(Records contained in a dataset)
• • • • • • •

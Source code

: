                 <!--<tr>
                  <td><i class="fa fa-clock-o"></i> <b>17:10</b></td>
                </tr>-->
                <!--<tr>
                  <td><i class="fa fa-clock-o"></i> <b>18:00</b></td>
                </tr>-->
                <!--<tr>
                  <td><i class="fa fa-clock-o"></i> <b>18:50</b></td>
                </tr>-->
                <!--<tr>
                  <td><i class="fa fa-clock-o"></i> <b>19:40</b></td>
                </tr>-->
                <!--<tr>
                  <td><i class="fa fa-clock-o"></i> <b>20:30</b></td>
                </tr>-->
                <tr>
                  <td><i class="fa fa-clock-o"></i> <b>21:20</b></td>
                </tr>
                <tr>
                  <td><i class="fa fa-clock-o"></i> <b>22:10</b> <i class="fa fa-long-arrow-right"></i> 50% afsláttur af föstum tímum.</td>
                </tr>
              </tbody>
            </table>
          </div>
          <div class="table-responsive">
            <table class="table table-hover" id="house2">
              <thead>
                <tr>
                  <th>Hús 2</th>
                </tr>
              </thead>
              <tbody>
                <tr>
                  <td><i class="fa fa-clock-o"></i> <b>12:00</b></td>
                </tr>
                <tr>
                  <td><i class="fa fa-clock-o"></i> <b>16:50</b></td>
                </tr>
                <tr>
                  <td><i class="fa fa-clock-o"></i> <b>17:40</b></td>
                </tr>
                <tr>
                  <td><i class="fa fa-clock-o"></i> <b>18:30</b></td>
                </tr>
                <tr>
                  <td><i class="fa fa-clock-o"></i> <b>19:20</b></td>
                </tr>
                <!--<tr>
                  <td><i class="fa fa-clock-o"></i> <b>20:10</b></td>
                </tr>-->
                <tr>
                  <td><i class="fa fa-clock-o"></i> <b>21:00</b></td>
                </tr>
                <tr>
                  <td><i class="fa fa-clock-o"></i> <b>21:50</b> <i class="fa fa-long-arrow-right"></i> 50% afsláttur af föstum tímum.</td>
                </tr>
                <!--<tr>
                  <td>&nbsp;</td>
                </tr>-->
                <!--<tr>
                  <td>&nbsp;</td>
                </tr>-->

• • • • • • •

### What to work on
Look at the records above. Copy every line where the string "table" occurs.

### Answer box
            </table>
          <div class="table-responsive">
            <table class="table table-hover" id="house2">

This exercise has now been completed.